Challenge yourself by saying yes to meetings or projects you haven’t in the past and step out of your usual comfort zone. Practicing flexibility will not only probably impress your bosses and co-workers, but it will also help you grow your professional opportunities and skills for whatever future lies ahead.
"Practicing flexibility will not only probably impress your bosses and co-workers, but it will also help you grow your professional opportunities and skills for whatever future lies ahead."
My final advice for finding your own ways to measure success mostly stems from being a young millennial who’s also lived through those multiple “unprecedented events” we’ve all experienced since a young age.
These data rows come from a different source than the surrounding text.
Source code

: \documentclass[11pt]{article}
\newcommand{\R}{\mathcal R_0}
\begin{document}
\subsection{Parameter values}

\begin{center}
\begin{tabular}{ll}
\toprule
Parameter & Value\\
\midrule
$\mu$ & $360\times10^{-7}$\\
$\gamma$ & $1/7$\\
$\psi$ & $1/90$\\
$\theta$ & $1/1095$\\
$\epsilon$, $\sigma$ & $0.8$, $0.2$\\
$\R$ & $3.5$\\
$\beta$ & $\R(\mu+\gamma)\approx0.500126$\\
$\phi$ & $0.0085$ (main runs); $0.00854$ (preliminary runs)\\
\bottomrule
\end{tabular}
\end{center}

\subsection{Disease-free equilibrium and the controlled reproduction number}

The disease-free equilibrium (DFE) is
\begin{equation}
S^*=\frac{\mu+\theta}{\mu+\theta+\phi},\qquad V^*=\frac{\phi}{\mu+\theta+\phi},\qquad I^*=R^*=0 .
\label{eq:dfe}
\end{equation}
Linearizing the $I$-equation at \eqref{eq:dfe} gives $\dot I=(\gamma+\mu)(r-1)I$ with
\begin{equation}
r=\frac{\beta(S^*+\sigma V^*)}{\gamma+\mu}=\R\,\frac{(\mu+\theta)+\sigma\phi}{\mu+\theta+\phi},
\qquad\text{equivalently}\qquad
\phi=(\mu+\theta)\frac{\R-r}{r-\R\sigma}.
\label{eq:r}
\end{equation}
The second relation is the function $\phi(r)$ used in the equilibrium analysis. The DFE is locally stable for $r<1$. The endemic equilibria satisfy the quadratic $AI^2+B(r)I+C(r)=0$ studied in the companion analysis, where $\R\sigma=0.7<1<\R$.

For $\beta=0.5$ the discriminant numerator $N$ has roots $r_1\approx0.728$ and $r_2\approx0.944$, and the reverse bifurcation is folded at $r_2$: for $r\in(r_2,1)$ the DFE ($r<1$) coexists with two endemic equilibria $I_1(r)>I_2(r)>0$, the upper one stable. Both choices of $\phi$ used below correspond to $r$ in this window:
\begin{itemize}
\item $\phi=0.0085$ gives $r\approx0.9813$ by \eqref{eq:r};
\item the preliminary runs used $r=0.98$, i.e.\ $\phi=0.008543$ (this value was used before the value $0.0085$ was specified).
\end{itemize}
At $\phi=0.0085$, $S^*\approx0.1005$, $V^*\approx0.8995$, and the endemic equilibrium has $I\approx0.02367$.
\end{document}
I wasn’t old enough to understand what a housing crisis was in 2008, but I know the societal and personal impacts of it, along with other events that underlie many of my decisions today. As a generation defined in part by this type of turmoil, stability and reassurance from a clearly defined path for success are appealing features.
Taking a position in an emerging tech field can be fun and exciting, but it might not provide that same sense of stability and clear definition that more traditional fields will. Particularly with young companies, it can be easy to tie all of your own self-worth and feelings of professional success to the success of your company or field. And of course you should feel proud and passionate about your work! My advice is to make sure that you’re also keeping tabs on your achievements and feelings of success in ways that aren’t only linked to the success of your company or field.
"Make sure that you’re also keeping tabs on your achievements and feelings of success in ways that aren’t only linked to the success of your company or field."
Altogether, you can easily navigate your path for success with implementation of discipline and drive. Don't lose the passion you have for your work, but also take into account the good that you are doing in and out of the workplace. By doing this, you're guaranteed to thrive in whatever field you enter into, even in a profession that is new and emerging.